__TASK MATERIAL__:
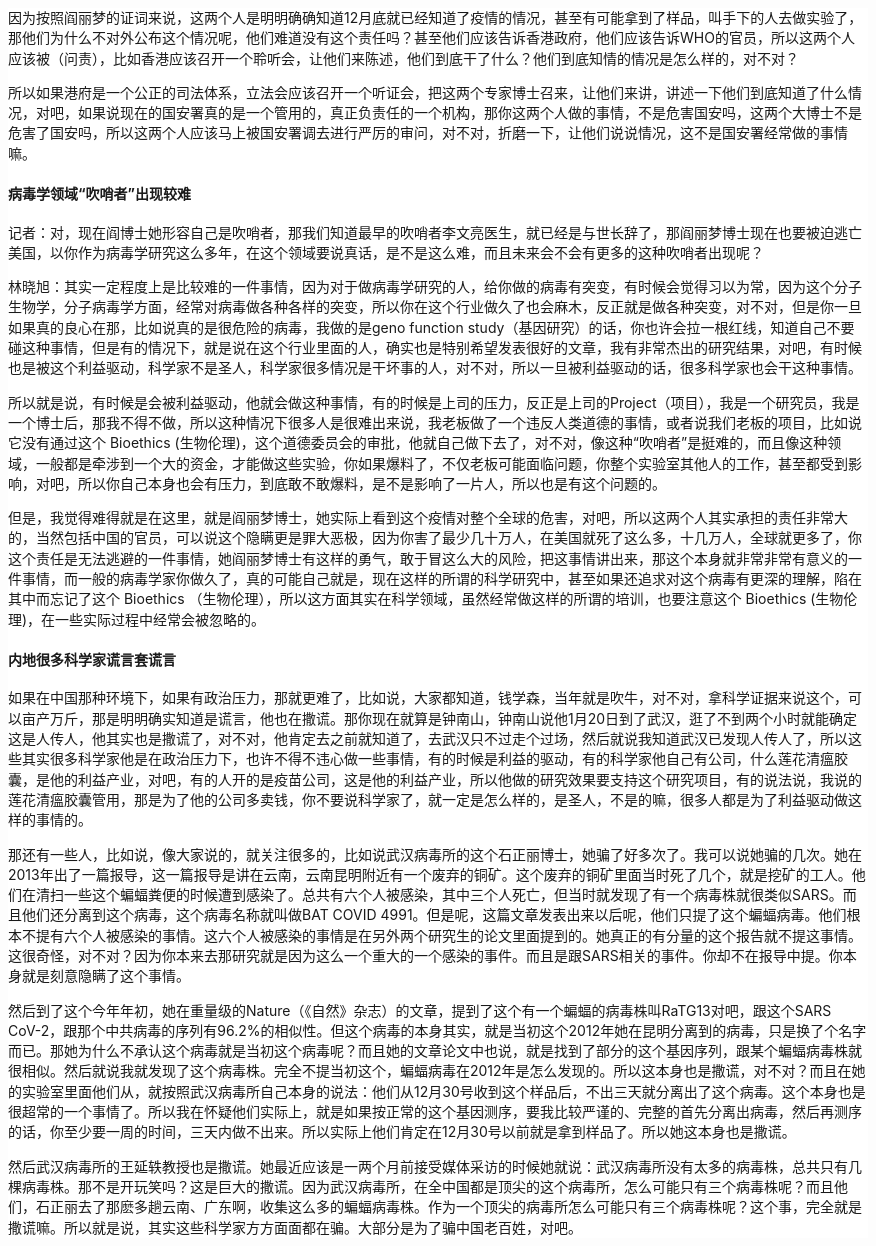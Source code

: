 </p>
<p>
 因为按照阎丽梦的证词来说，这两个人是明明确确知道12月底就已经知道了疫情的情况，甚至有可能拿到了样品，叫手下的人去做实验了，那他们为什么不对外公布这个情况呢，他们难道没有这个责任吗？甚至他们应该告诉香港政府，他们应该告诉WHO的官员，所以这两个人应该被（问责），比如香港应该召开一个聆听会，让他们来陈述，他们到底干了什么？他们到底知情的情况是怎么样的，对不对？
</p>
<p>
 所以如果港府是一个公正的司法体系，立法会应该召开一个听证会，把这两个专家博士召来，让他们来讲，讲述一下他们到底知道了什么情况，对吧，如果说现在的国安署真的是一个管用的，真正负责任的一个机构，那你这两个人做的事情，不是危害国安吗，这两个大博士不是危害了国安吗，所以这两个人应该马上被国安署调去进行严厉的审问，对不对，折磨一下，让他们说说情况，这不是国安署经常做的事情嘛。
</p>
<h4>
 病毒学领域“吹哨者”出现较难
</h4>
<p>
 记者：对，现在阎博士她形容自己是吹哨者，那我们知道最早的吹哨者李文亮医生，就已经是与世长辞了，那阎丽梦博士现在也要被迫逃亡美国，以你作为病毒学研究这么多年，在这个领域要说真话，是不是这么难，而且未来会不会有更多的这种吹哨者出现呢？
</p>
<p>
 林晓旭：其实一定程度上是比较难的一件事情，因为对于做病毒学研究的人，给你做的病毒有突变，有时候会觉得习以为常，因为这个分子生物学，分子病毒学方面，经常对病毒做各种各样的突变，所以你在这个行业做久了也会麻木，反正就是做各种突变，对不对，但是你一旦如果真的良心在那，比如说真的是很危险的病毒，我做的是geno function study（基因研究）的话，你也许会拉一根红线，知道自己不要碰这种事情，但是有的情况下，就是说在这个行业里面的人，确实也是特别希望发表很好的文章，我有非常杰出的研究结果，对吧，有时候也是被这个利益驱动，科学家不是圣人，科学家很多情况是干坏事的人，对不对，所以一旦被利益驱动的话，很多科学家也会干这种事情。
</p>
<p>
 所以就是说，有时候是会被利益驱动，他就会做这种事情，有的时候是上司的压力，反正是上司的Project（项目），我是一个研究员，我是一个博士后，那我不得不做，所以这种情况下很多人是很难出来说，我老板做了一个违反人类道德的事情，或者说我们老板的项目，比如说它没有通过这个 Bioethics (生物伦理)，这个道德委员会的审批，他就自己做下去了，对不对，像这种“吹哨者”是挺难的，而且像这种领域，一般都是牵涉到一个大的资金，才能做这些实验，你如果爆料了，不仅老板可能面临问题，你整个实验室其他人的工作，甚至都受到影响，对吧，所以你自己本身也会有压力，到底敢不敢爆料，是不是影响了一片人，所以也是有这个问题的。
</p>
<p>
 但是，我觉得难得就是在这里，就是阎丽梦博士，她实际上看到这个疫情对整个全球的危害，对吧，所以这两个人其实承担的责任非常大的，当然包括中国的官员，可以说这个隐瞒更是罪大恶极，因为你害了最少几十万人，在美国就死了这么多，十几万人，全球就更多了，你这个责任是无法逃避的一件事情，她阎丽梦博士有这样的勇气，敢于冒这么大的风险，把这事情讲出来，那这个本身就非常非常有意义的一件事情，而一般的病毒学家你做久了，真的可能自己就是，现在这样的所谓的科学研究中，甚至如果还追求对这个病毒有更深的理解，陷在其中而忘记了这个 Bioethics （生物伦理），所以这方面其实在科学领域，虽然经常做这样的所谓的培训，也要注意这个 Bioethics (生物伦理)，在一些实际过程中经常会被忽略的。
</p>
<h4>
 内地很多科学家谎言套谎言
</h4>
<p>
 如果在中国那种环境下，如果有政治压力，那就更难了，比如说，大家都知道，钱学森，当年就是吹牛，对不对，拿科学证据来说这个，可以亩产万斤，那是明明确实知道是谎言，他也在撒谎。那你现在就算是钟南山，钟南山说他1月20日到了武汉，逛了不到两个小时就能确定这是人传人，他其实也是撒谎了，对不对，他肯定去之前就知道了，去武汉只不过走个过场，然后就说我知道武汉已发现人传人了，所以这些其实很多科学家他是在政治压力下，也许不得不违心做一些事情，有的时候是利益的驱动，有的科学家他自己有公司，什么莲花清瘟胶囊，是他的利益产业，对吧，有的人开的是疫苗公司，这是他的利益产业，所以他做的研究效果要支持这个研究项目，有的说法说，我说的莲花清瘟胶囊管用，那是为了他的公司多卖钱，你不要说科学家了，就一定是怎么样的，是圣人，不是的嘛，很多人都是为了利益驱动做这样的事情的。
</p>
<p>
 那还有一些人，比如说，像大家说的，就关注很多的，比如说武汉病毒所的这个石正丽博士，她骗了好多次了。我可以说她骗的几次。她在2013年出了一篇报导，这一篇报导是讲在云南，云南昆明附近有一个废弃的铜矿。这个废弃的铜矿里面当时死了几个，就是挖矿的工人。他们在清扫一些这个蝙蝠粪便的时候遭到感染了。总共有六个人被感染，其中三个人死亡，但当时就发现了有一个病毒株就很类似SARS。而且他们还分离到这个病毒，这个病毒名称就叫做BAT COVID 4991。但是呢，这篇文章发表出来以后呢，他们只提了这个蝙蝠病毒。他们根本不提有六个人被感染的事情。这六个人被感染的事情是在另外两个研究生的论文里面提到的。她真正的有分量的这个报告就不提这事情。这很奇怪，对不对？因为你本来去那研究就是因为这么一个重大的一个感染的事件。而且是跟SARS相关的事件。你却不在报导中提。你本身就是刻意隐瞒了这个事情。
</p>
<p>
 然后到了这个今年年初，她在重量级的Nature（《自然》杂志）的文章，提到了这个有一个蝙蝠的病毒株叫RaTG13对吧，跟这个SARS CoV-2，跟那个中共病毒的序列有96.2%的相似性。但这个病毒的本身其实，就是当初这个2012年她在昆明分离到的病毒，只是换了个名字而已。那她为什么不承认这个病毒就是当初这个病毒呢？而且她的文章论文中也说，就是找到了部分的这个基因序列，跟某个蝙蝠病毒株就很相似。然后就说我就发现了这个病毒株。完全不提当初这个，蝙蝠病毒在2012年是怎么发现的。所以这本身也是撒谎，对不对？而且在她的实验室里面他们从，就按照武汉病毒所自己本身的说法：他们从12月30号收到这个样品后，不出三天就分离出了这个病毒。这个本身也是很超常的一个事情了。所以我在怀疑他们实际上，就是如果按正常的这个基因测序，要我比较严谨的、完整的首先分离出病毒，然后再测序的话，你至少要一周的时间，三天内做不出来。所以实际上他们肯定在12月30号以前就是拿到样品了。所以她这本身也是撒谎。
</p>
<p>
 然后武汉病毒所的王延轶教授也是撒谎。她最近应该是一两个月前接受媒体采访的时候她就说：武汉病毒所没有太多的病毒株，总共只有几棵病毒株。那不是开玩笑吗？这是巨大的撒谎。因为武汉病毒所，在全中国都是顶尖的这个病毒所，怎么可能只有三个病毒株呢？而且他们，石正丽去了那麽多趟云南、广东啊，收集这么多的蝙蝠病毒株。作为一个顶尖的病毒所怎么可能只有三个病毒株呢？这个事，完全就是撒谎嘛。所以就是说，其实这些科学家方方面面都在骗。大部分是为了骗中国老百姓，对吧。
</p>
<p>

__TASK INSTRUCTIONS__: Copy out each line of the data in which the word "Bioethics" appears.

__TASK RESPONSE__:
 所以就是说，有时候是会被利益驱动，他就会做这种事情，有的时候是上司的压力，反正是上司的Project（项目），我是一个研究员，我是一个博士后，那我不得不做，所以这种情况下很多人是很难出来说，我老板做了一个违反人类道德的事情，或者说我们老板的项目，比如说它没有通过这个 Bioethics (生物伦理)，这个道德委员会的审批，他就自己做下去了，对不对，像这种“吹哨者”是挺难的，而且像这种领域，一般都是牵涉到一个大的资金，才能做这些实验，你如果爆料了，不仅老板可能面临问题，你整个实验室其他人的工作，甚至都受到影响，对吧，所以你自己本身也会有压力，到底敢不敢爆料，是不是影响了一片人，所以也是有这个问题的。
 但是，我觉得难得就是在这里，就是阎丽梦博士，她实际上看到这个疫情对整个全球的危害，对吧，所以这两个人其实承担的责任非常大的，当然包括中国的官员，可以说这个隐瞒更是罪大恶极，因为你害了最少几十万人，在美国就死了这么多，十几万人，全球就更多了，你这个责任是无法逃避的一件事情，她阎丽梦博士有这样的勇气，敢于冒这么大的风险，把这事情讲出来，那这个本身就非常非常有意义的一件事情，而一般的病毒学家你做久了，真的可能自己就是，现在这样的所谓的科学研究中，甚至如果还追求对这个病毒有更深的理解，陷在其中而忘记了这个 Bioethics （生物伦理），所以这方面其实在科学领域，虽然经常做这样的所谓的培训，也要注意这个 Bioethics (生物伦理)，在一些实际过程中经常会被忽略的。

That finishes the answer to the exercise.